[Available records Boundary: Start]
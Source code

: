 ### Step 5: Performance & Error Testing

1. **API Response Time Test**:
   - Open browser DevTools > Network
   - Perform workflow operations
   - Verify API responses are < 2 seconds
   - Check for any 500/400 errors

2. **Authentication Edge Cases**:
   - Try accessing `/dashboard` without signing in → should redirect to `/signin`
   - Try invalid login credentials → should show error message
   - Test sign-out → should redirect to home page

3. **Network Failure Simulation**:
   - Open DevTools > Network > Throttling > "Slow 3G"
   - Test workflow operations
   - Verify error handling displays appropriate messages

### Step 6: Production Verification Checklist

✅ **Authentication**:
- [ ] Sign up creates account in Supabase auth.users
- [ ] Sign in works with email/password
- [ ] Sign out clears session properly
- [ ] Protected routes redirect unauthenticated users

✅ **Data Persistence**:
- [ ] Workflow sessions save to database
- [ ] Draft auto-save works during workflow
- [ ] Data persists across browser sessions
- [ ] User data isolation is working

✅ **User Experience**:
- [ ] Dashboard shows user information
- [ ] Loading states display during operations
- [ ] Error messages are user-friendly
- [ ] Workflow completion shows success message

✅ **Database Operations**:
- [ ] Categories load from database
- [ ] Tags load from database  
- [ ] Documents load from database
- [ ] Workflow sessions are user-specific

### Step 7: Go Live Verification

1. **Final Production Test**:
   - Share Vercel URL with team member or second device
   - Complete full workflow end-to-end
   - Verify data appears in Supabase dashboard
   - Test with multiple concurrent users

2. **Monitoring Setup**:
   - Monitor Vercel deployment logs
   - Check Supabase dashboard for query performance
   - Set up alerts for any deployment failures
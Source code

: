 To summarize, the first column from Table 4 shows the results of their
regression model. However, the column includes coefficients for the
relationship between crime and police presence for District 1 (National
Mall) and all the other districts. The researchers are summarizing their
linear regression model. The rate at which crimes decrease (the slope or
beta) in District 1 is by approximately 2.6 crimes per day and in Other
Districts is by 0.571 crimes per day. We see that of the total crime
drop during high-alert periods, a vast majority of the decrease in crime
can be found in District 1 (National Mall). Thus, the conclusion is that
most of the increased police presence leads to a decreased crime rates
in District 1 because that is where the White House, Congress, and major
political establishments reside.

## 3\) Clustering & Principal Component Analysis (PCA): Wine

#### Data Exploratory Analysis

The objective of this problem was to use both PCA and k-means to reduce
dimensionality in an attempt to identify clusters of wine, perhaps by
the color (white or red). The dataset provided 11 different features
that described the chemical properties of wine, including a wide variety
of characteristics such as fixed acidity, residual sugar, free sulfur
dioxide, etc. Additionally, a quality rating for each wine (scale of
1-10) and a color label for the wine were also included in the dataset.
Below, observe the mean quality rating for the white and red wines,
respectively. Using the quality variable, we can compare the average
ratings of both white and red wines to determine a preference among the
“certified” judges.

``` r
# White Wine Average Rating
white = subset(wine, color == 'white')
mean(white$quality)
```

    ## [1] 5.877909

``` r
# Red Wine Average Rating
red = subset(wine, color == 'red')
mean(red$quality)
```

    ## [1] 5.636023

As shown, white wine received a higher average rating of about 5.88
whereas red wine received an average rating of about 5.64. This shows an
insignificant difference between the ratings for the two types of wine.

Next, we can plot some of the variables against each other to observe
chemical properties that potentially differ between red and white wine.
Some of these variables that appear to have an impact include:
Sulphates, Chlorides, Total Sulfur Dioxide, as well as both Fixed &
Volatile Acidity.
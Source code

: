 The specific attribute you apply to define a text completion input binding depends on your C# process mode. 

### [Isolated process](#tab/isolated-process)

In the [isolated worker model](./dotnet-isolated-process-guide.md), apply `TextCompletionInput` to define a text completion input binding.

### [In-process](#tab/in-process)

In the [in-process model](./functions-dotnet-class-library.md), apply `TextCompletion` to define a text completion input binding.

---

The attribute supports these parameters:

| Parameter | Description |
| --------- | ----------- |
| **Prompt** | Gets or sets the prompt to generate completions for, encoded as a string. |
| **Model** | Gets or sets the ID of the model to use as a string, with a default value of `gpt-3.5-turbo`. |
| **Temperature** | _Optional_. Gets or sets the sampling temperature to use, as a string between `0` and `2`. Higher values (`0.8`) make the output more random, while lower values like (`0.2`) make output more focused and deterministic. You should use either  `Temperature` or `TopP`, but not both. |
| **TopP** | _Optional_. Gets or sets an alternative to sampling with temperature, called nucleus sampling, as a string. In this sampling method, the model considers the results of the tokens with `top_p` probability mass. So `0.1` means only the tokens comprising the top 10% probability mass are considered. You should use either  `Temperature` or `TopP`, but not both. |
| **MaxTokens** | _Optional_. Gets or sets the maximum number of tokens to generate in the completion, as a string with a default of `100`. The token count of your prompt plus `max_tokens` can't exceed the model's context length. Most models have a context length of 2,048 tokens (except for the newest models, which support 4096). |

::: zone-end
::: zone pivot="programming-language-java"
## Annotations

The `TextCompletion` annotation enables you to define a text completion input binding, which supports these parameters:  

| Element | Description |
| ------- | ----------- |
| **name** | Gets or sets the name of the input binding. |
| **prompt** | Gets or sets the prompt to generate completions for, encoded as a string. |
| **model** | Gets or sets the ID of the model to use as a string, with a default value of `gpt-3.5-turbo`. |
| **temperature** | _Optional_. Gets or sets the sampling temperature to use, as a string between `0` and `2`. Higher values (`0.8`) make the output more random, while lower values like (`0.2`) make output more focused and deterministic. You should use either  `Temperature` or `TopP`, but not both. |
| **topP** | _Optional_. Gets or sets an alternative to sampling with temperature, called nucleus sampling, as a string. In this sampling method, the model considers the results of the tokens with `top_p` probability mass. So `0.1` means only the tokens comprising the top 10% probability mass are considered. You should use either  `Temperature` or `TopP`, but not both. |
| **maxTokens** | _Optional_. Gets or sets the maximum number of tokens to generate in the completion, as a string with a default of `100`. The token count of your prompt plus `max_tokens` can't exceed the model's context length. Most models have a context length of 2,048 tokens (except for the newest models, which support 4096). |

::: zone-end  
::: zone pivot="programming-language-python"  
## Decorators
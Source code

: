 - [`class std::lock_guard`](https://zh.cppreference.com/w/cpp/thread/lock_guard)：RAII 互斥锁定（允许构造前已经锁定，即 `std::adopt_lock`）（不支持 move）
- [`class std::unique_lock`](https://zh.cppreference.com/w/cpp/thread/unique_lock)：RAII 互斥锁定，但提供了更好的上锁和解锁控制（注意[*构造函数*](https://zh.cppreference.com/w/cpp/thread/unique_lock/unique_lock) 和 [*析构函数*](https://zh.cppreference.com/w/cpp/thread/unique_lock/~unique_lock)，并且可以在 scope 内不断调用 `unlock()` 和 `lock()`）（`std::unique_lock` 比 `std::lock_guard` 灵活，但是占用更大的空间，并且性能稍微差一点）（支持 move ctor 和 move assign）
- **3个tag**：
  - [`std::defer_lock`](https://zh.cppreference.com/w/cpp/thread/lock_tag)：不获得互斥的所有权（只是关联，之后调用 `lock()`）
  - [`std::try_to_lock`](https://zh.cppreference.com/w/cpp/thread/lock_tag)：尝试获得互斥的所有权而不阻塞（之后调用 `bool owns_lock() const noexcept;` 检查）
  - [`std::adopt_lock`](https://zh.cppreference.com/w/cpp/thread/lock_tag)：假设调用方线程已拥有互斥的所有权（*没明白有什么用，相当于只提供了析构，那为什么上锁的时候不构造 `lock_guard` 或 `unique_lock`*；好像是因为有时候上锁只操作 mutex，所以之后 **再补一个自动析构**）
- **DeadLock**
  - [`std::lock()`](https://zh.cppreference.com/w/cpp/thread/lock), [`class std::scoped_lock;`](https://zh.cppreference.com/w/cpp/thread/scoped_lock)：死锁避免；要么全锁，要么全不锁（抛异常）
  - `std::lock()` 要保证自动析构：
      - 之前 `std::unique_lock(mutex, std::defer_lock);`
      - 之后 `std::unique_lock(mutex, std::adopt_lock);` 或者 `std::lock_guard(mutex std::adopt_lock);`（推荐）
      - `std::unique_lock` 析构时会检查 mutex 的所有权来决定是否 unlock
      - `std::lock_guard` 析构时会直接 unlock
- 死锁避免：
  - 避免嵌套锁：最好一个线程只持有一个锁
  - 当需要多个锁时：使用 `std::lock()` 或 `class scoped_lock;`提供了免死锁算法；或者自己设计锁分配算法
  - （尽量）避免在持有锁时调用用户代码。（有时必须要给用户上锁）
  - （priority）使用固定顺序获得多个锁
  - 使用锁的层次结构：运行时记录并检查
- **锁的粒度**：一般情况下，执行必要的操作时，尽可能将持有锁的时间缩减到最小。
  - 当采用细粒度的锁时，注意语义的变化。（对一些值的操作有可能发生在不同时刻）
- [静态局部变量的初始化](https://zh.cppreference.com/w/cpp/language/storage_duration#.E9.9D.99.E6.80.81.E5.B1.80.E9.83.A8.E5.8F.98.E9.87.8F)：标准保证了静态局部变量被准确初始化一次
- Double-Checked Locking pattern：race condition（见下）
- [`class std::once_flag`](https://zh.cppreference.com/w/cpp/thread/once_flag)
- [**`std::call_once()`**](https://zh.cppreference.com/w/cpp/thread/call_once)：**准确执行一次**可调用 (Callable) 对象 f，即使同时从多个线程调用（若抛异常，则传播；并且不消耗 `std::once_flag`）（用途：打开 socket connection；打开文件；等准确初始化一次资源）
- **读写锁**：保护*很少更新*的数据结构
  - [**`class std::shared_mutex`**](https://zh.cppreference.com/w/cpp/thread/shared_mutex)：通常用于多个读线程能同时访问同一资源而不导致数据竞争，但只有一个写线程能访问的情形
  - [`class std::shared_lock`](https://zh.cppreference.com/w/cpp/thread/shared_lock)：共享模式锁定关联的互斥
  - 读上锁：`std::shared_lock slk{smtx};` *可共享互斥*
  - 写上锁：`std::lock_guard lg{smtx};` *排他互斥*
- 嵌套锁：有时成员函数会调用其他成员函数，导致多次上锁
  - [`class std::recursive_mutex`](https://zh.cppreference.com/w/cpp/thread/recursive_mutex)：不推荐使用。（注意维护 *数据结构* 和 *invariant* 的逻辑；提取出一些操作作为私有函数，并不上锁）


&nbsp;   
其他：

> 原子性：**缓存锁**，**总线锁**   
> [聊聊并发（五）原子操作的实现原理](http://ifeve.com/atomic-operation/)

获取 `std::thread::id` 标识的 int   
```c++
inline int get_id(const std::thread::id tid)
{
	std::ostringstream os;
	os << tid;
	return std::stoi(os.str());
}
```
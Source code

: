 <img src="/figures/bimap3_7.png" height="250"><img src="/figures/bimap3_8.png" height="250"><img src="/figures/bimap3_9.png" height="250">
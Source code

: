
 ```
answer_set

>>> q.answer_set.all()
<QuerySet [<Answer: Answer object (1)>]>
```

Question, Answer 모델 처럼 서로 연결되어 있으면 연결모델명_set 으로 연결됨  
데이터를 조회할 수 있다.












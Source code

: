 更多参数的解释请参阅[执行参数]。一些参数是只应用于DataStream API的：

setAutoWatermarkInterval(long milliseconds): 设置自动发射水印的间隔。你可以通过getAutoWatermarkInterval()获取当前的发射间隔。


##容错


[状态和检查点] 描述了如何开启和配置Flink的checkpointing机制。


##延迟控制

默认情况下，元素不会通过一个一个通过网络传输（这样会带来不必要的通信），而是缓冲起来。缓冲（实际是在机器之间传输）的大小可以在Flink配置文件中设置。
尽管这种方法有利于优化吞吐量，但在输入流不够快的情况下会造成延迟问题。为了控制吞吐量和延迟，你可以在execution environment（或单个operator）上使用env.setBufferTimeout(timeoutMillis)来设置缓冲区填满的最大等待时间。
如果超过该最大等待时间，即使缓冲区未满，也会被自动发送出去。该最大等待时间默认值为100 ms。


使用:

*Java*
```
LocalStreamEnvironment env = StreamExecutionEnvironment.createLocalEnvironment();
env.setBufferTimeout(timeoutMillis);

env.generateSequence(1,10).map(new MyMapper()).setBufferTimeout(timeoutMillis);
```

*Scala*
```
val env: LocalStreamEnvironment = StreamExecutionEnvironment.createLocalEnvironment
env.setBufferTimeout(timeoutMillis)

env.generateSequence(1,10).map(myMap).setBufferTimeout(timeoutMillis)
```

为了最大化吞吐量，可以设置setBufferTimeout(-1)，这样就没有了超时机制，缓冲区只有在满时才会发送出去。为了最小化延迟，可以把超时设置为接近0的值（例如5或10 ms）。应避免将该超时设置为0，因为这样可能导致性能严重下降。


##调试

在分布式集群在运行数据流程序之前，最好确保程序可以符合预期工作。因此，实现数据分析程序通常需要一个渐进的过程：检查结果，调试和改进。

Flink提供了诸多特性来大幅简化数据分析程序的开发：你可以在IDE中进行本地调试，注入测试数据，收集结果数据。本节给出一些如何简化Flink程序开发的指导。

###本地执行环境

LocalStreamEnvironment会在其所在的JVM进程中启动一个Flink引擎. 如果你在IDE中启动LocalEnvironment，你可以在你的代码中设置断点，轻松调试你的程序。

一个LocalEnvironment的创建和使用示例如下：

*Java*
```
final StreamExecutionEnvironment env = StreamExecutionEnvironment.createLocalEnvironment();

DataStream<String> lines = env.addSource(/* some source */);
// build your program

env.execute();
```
[Available records Boundary: End]
» Task item:
All lines above from the one holding "和 move assign）" to the one holding "- Double-Checked Locking", inclusive, are to be copied exactly; no other line is wanted.

» Exercise answer:
- [`class std::unique_lock`](https://zh.cppreference.com/w/cpp/thread/unique_lock)：RAII 互斥锁定，但提供了更好的上锁和解锁控制（注意[*构造函数*](https://zh.cppreference.com/w/cpp/thread/unique_lock/unique_lock) 和 [*析构函数*](https://zh.cppreference.com/w/cpp/thread/unique_lock/~unique_lock)，并且可以在 scope 内不断调用 `unlock()` 和 `lock()`）（`std::unique_lock` 比 `std::lock_guard` 灵活，但是占用更大的空间，并且性能稍微差一点）（支持 move ctor 和 move assign）
- **3个tag**：
  - [`std::defer_lock`](https://zh.cppreference.com/w/cpp/thread/lock_tag)：不获得互斥的所有权（只是关联，之后调用 `lock()`）
  - [`std::try_to_lock`](https://zh.cppreference.com/w/cpp/thread/lock_tag)：尝试获得互斥的所有权而不阻塞（之后调用 `bool owns_lock() const noexcept;` 检查）
  - [`std::adopt_lock`](https://zh.cppreference.com/w/cpp/thread/lock_tag)：假设调用方线程已拥有互斥的所有权（*没明白有什么用，相当于只提供了析构，那为什么上锁的时候不构造 `lock_guard` 或 `unique_lock`*；好像是因为有时候上锁只操作 mutex，所以之后 **再补一个自动析构**）
- **DeadLock**
  - [`std::lock()`](https://zh.cppreference.com/w/cpp/thread/lock), [`class std::scoped_lock;`](https://zh.cppreference.com/w/cpp/thread/scoped_lock)：死锁避免；要么全锁，要么全不锁（抛异常）
  - `std::lock()` 要保证自动析构：
      - 之前 `std::unique_lock(mutex, std::defer_lock);`
      - 之后 `std::unique_lock(mutex, std::adopt_lock);` 或者 `std::lock_guard(mutex std::adopt_lock);`（推荐）
      - `std::unique_lock` 析构时会检查 mutex 的所有权来决定是否 unlock
      - `std::lock_guard` 析构时会直接 unlock
- 死锁避免：
  - 避免嵌套锁：最好一个线程只持有一个锁
  - 当需要多个锁时：使用 `std::lock()` 或 `class scoped_lock;`提供了免死锁算法；或者自己设计锁分配算法
  - （尽量）避免在持有锁时调用用户代码。（有时必须要给用户上锁）
  - （priority）使用固定顺序获得多个锁
  - 使用锁的层次结构：运行时记录并检查
- **锁的粒度**：一般情况下，执行必要的操作时，尽可能将持有锁的时间缩减到最小。
  - 当采用细粒度的锁时，注意语义的变化。（对一些值的操作有可能发生在不同时刻）
- [静态局部变量的初始化](https://zh.cppreference.com/w/cpp/language/storage_duration#.E9.9D.99.E6.80.81.E5.B1.80.E9.83.A8.E5.8F.98.E9.87.8F)：标准保证了静态局部变量被准确初始化一次
- Double-Checked Locking pattern：race condition（见下）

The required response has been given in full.